> [EXERCISE]: Omit the pictures and copy the entries exactly.

──────────────────────────────

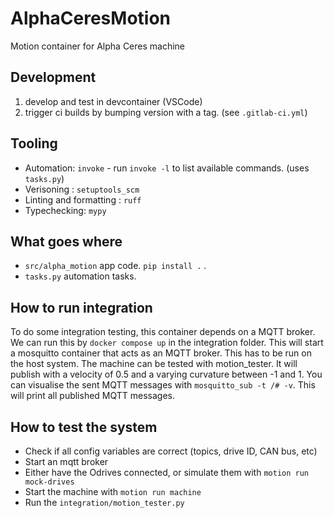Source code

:# AlphaCeresMotion



Motion container for Alpha Ceres machine



## Development


1. develop and test in devcontainer (VSCode)
2. trigger ci builds by bumping version with a tag. (see `.gitlab-ci.yml`)

## Tooling

* Automation: `invoke` - run `invoke -l` to list available commands. (uses `tasks.py`)
* Verisoning : `setuptools_scm`
* Linting and formatting : `ruff`
* Typechecking: `mypy`

## What goes where
* `src/alpha_motion` app code. `pip install .` .
* `tasks.py` automation tasks.

## How to run integration
To do some integration testing, this container depends on a MQTT broker. We can run this by `docker compose up` in the integration folder. This will start a mosquitto container that acts as an MQTT broker. This has to be run on the host system.
The machine can be tested with motion_tester. It will publish with a velocity of 0.5 and a varying curvature between -1 and 1.
You can visualise the sent MQTT messages with `mosquitto_sub -t /# -v`. This will print all published MQTT messages.

## How to test the system
* Check if all config variables are correct (topics, drive ID, CAN bus, etc)
* Start an mqtt broker
* Either have the Odrives connected, or simulate them with `motion run mock-drives`
* Start the machine with `motion run machine`
* Run the `integration/motion_tester.py`
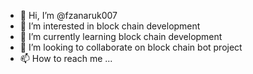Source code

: - 👋 Hi, I’m @fzanaruk007
- 👀 I’m interested in block chain development
- 🌱 I’m currently learning block chain development
- 💞️ I’m looking to collaborate on block chain bot project
- 📫 How to reach me ...

<!---
fzanaruk007/fzanaruk007 is a ✨ special ✨ repository because its `README.md` (this file) appears on your GitHub profile.
You can click the Preview link to take a look at your changes.
--->

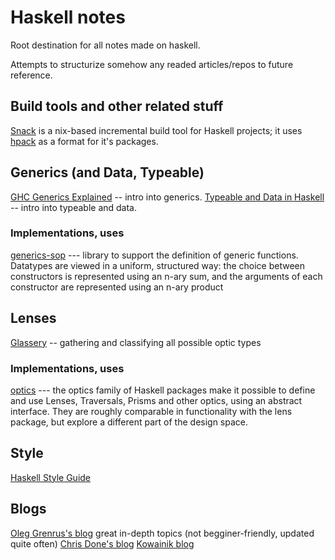 # Haskell notes

Root destination for all notes made on haskell.

Attempts to structurize somehow any readed articles/repos to future reference. 


## Build tools and other related stuff

[Snack](https://github.com/nmattia/snack) is a nix-based incremental build tool for Haskell projects;
it uses [hpack](https://github.com/sol/hpack) as a format for it's packages.




## Generics (and Data, Typeable)

[GHC Generics Explained](https://www.stackbuilders.com/tutorials/haskell/generics/)  --  intro into generics.
[Typeable and Data in Haskell](https://chrisdone.com/posts/data-typeable/)  --  intro into typeable and data.

### Implementations, uses

[generics-sop](https://github.com/well-typed/generics-sop)  ---  library to support the definition of generic functions. Datatypes are viewed in a uniform, structured way: the choice between constructors is represented using an n-ary sum, and the arguments of each constructor are represented using an n-ary product

## Lenses

[Glassery](http://oleg.fi/gists/posts/2017-04-18-glassery.html)  --  gathering and classifying all possible optic types

### Implementations, uses
[optics](https://github.com/well-typed/optics)  ---  the optics family of Haskell packages make it possible to define and use Lenses, Traversals, Prisms and other optics, using an abstract interface. They are roughly comparable in functionality with the lens package, but explore a different part of the design space.



## Style 
[Haskell Style Guide](https://kowainik.github.io/posts/2019-02-06-style-guide)





## Blogs
[Oleg Grenrus's blog](http://oleg.fi/gists/) great in-depth topics (not begginer-friendly, updated quite often)
[Chris Done's blog](https://chrisdone.com/posts/) 
[Kowainik blog](https://kowainik.github.io/posts)
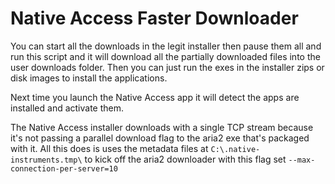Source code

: # Native Access Faster Downloader

You can start all the downloads in the legit installer then pause them all and run this script and it will download all the partially downloaded files into the user downloads folder. Then you can just run the exes in the installer zips or disk images to install the applications.

Next time you launch the Native Access app it will detect the apps are installed and activate them.  

The Native Access installer downloads with a single TCP stream because it's not passing a parallel download flag to the aria2 exe that's packaged with it. All this does is uses the metadata files at `C:\.native-instruments.tmp\` to kick off the aria2 downloader with this flag set `--max-connection-per-server=10`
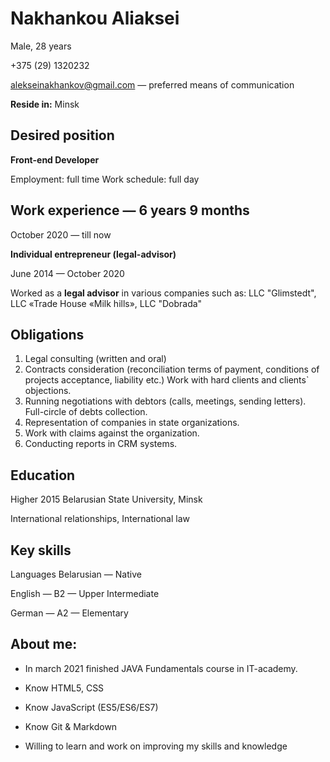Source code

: # **Nakhankou Aliaksei**

Male, 28 years

+375 (29) 1320232

alekseinakhankov@gmail.com — preferred means of communication

**Reside in:** Minsk

## **Desired position**

**Front-end Developer**


Employment: full time
Work schedule: full day

## **Work experience** — 6 years 9 months
October 2020 — till now

**Individual entrepreneur (legal-advisor)**

June 2014 — October 2020

Worked as a **legal advisor** in various companies such as: LLC "Glimstedt", LLC «Trade House «Milk hills», LLC "Dobrada"

## **Obligations**

1.	Legal consulting (written and oral) 
2.	Contracts consideration
(reconciliation terms of payment, conditions of projects acceptance, liability etc.)
Work with hard clients and clients` objections.
3.	Running negotiations with debtors (calls, meetings, sending letters). Full-circle of debts collection.
4.	Representation of companies in state organizations.
5.	Work with claims against the organization. 
6.	Conducting reports in CRM systems.

## **Education**

Higher 2015	Belarusian State University, Minsk  

International relationships, International law

## **Key skills**

Languages	Belarusian — Native  

English — B2 — Upper Intermediate  

German — A2 — Elementary


## **About me:**	

* In march 2021 finished JAVA Fundamentals course in IT-academy.
 
* Know HTML5, CSS

* Know JavaScript (ES5/ES6/ES7) 

* Know Git & Markdown 

* Willing to learn and work on improving my skills and knowledge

──────────────────────────────

> [EXERCISE SOLUTION]:
Source code

:# AlphaCeresMotion



Motion container for Alpha Ceres machine



## Development


1. develop and test in devcontainer (VSCode)
2. trigger ci builds by bumping version with a tag. (see `.gitlab-ci.yml`)

## Tooling

* Automation: `invoke` - run `invoke -l` to list available commands. (uses `tasks.py`)
* Verisoning : `setuptools_scm`
* Linting and formatting : `ruff`
* Typechecking: `mypy`

## What goes where
* `src/alpha_motion` app code. `pip install .` .
* `tasks.py` automation tasks.

## How to run integration
To do some integration testing, this container depends on a MQTT broker. We can run this by `docker compose up` in the integration folder. This will start a mosquitto container that acts as an MQTT broker. This has to be run on the host system.
The machine can be tested with motion_tester. It will publish with a velocity of 0.5 and a varying curvature between -1 and 1.
You can visualise the sent MQTT messages with `mosquitto_sub -t /# -v`. This will print all published MQTT messages.

## How to test the system
* Check if all config variables are correct (topics, drive ID, CAN bus, etc)
* Start an mqtt broker
* Either have the Odrives connected, or simulate them with `motion run mock-drives`
* Start the machine with `motion run machine`
* Run the `integration/motion_tester.py`
Source code

: - 👋 Hi, I’m @fzanaruk007
- 👀 I’m interested in block chain development
- 🌱 I’m currently learning block chain development
- 💞️ I’m looking to collaborate on block chain bot project
- 📫 How to reach me ...

<!---
fzanaruk007/fzanaruk007 is a ✨ special ✨ repository because its `README.md` (this file) appears on your GitHub profile.
You can click the Preview link to take a look at your changes.
--->

 # Haskell notes

Root destination for all notes made on haskell.

Attempts to structurize somehow any readed articles/repos to future reference. 


## Build tools and other related stuff

[Snack](https://github.com/nmattia/snack) is a nix-based incremental build tool for Haskell projects;
it uses [hpack](https://github.com/sol/hpack) as a format for it's packages.




## Generics (and Data, Typeable)

[GHC Generics Explained](https://www.stackbuilders.com/tutorials/haskell/generics/)  --  intro into generics.
[Typeable and Data in Haskell](https://chrisdone.com/posts/data-typeable/)  --  intro into typeable and data.

### Implementations, uses

[generics-sop](https://github.com/well-typed/generics-sop)  ---  library to support the definition of generic functions. Datatypes are viewed in a uniform, structured way: the choice between constructors is represented using an n-ary sum, and the arguments of each constructor are represented using an n-ary product

## Lenses

[Glassery](http://oleg.fi/gists/posts/2017-04-18-glassery.html)  --  gathering and classifying all possible optic types

### Implementations, uses
[optics](https://github.com/well-typed/optics)  ---  the optics family of Haskell packages make it possible to define and use Lenses, Traversals, Prisms and other optics, using an abstract interface. They are roughly comparable in functionality with the lens package, but explore a different part of the design space.



## Style 
[Haskell Style Guide](https://kowainik.github.io/posts/2019-02-06-style-guide)





## Blogs
[Oleg Grenrus's blog](http://oleg.fi/gists/) great in-depth topics (not begginer-friendly, updated quite often)
[Chris Done's blog](https://chrisdone.com/posts/) 
[Kowainik blog](https://kowainik.github.io/posts)
Source code

: # Native Access Faster Downloader

You can start all the downloads in the legit installer then pause them all and run this script and it will download all the partially downloaded files into the user downloads folder. Then you can just run the exes in the installer zips or disk images to install the applications.

Next time you launch the Native Access app it will detect the apps are installed and activate them.  

The Native Access installer downloads with a single TCP stream because it's not passing a parallel download flag to the aria2 exe that's packaged with it. All this does is uses the metadata files at `C:\.native-instruments.tmp\` to kick off the aria2 downloader with this flag set `--max-connection-per-server=10`
Source code

: # **Nakhankou Aliaksei**

Male, 28 years

+375 (29) 1320232

alekseinakhankov@gmail.com — preferred means of communication

**Reside in:** Minsk

## **Desired position**

**Front-end Developer**


Employment: full time
Work schedule: full day

## **Work experience** — 6 years 9 months
October 2020 — till now

**Individual entrepreneur (legal-advisor)**

June 2014 — October 2020

Worked as a **legal advisor** in various companies such as: LLC "Glimstedt", LLC «Trade House «Milk hills», LLC "Dobrada"

## **Obligations**

1.	Legal consulting (written and oral) 
2.	Contracts consideration
(reconciliation terms of payment, conditions of projects acceptance, liability etc.)
Work with hard clients and clients` objections.
3.	Running negotiations with debtors (calls, meetings, sending letters). Full-circle of debts collection.
4.	Representation of companies in state organizations.
5.	Work with claims against the organization. 
6.	Conducting reports in CRM systems.

## **Education**

Higher 2015	Belarusian State University, Minsk  

International relationships, International law

## **Key skills**

Languages	Belarusian — Native  

English — B2 — Upper Intermediate  

German — A2 — Elementary


## **About me:**	

* In march 2021 finished JAVA Fundamentals course in IT-academy.
 
* Know HTML5, CSS

* Know JavaScript (ES5/ES6/ES7) 

* Know Git & Markdown 

* Willing to learn and work on improving my skills and knowledge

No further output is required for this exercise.